Scientific References

  1. Camacho-Pereira, J., et al. (2016). CD38 Dictates Age-Related NAD Decline and Mitochondrial Dysfunction through an SIRT3-Dependent Mechanism. Cell Metabolism, 23(6), 1127-1139.

  2. Martens, C. R., et al. (2018). Chronic nicotinamide riboside supplementation is well-tolerated and elevates NAD+ in healthy middle-aged and older adults. Nature Communications, 9(1), 1286.

  3. Fang, E. F., et al. (2017). NAD+ in Aging: Molecular Mechanisms and Translational Implications. Trends in Molecular Medicine, 23(10), 899-916.

  4. Sinclair, D. A., & Guarente, L. (2014). Small-molecule allosteric activators of sirtuins. Annual Review of Pharmacology and Toxicology, 54, 363-380.

  5. Brasnyó, P., et al. (2011). Resveratrol improves insulin sensitivity, reduces oxidative stress and activates the Akt pathway in type 2 diabetic patients. British Journal of Nutrition, 106(3), 383-389.

  6. Baur, J. A., et al. (2006). Resveratrol improves health and survival of mice on a high-calorie diet. Nature, 444(7117), 337-342.

  7. Dabbagh-Bazarbachi, H., et al. (2014). Zinc ionophore activity of quercetin and epigallocatechin-gallate: from Hepa 1-6 cells to a liposome model. Journal of Agricultural and Food Chemistry, 62(32), 8085-8093.

  8. Zhu, Y., et al. (2015). The Achilles' heel of senescent cells: from transcriptome to senolytic drugs. Aging Cell, 14(4), 644-658.

  9. Ryu, D., et al. (2016). Urolithin A induces mitophagy and prolongs lifespan in C. elegans and increases muscle function in rodents. Nature Medicine, 22(8), 879-888.

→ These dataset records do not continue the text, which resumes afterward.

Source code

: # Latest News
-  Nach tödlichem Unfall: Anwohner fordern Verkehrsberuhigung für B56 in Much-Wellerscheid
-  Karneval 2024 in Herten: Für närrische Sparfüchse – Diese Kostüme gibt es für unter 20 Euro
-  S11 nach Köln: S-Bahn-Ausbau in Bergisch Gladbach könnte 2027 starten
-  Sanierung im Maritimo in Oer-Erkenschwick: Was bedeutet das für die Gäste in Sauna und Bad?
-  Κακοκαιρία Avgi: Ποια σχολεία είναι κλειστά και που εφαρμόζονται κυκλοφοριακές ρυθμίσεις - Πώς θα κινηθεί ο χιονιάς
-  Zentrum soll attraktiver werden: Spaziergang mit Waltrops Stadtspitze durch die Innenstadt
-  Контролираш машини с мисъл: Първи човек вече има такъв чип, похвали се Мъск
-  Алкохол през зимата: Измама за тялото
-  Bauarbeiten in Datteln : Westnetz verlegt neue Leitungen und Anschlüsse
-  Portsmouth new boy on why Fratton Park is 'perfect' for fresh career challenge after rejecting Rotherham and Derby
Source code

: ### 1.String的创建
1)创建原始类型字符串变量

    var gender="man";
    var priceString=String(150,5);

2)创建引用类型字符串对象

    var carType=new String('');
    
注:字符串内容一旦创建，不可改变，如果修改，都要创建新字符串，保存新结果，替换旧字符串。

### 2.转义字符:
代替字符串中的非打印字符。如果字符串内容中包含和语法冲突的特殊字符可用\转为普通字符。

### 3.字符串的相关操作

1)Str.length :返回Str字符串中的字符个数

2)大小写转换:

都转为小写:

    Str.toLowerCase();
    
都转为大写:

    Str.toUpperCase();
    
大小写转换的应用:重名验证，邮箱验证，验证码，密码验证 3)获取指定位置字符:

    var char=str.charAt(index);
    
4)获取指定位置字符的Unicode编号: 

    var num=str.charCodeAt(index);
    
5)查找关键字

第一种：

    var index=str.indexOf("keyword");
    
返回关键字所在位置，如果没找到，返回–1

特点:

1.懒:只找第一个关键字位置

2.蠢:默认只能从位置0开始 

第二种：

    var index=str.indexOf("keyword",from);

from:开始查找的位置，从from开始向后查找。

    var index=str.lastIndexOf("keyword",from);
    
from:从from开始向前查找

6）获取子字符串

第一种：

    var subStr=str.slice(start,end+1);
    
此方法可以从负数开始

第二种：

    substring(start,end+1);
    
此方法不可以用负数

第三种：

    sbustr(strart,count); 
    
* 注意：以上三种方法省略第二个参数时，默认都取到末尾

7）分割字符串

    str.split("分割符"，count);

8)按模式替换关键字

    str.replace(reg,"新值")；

  10. Andreux, P. A., et al. (2019). The mitophagy activator urolithin A is safe and induces a molecular signature of improved mitochondrial and cellular health in humans. Nature Metabolism, 1(6), 595-603.

  11. Singh, A., et al. (2022). Urolithin A improves muscle strength, exercise performance, and biomarkers of mitochondrial health in a randomized trial in middle-aged adults. Cell Reports Medicine, 3(5), 100633.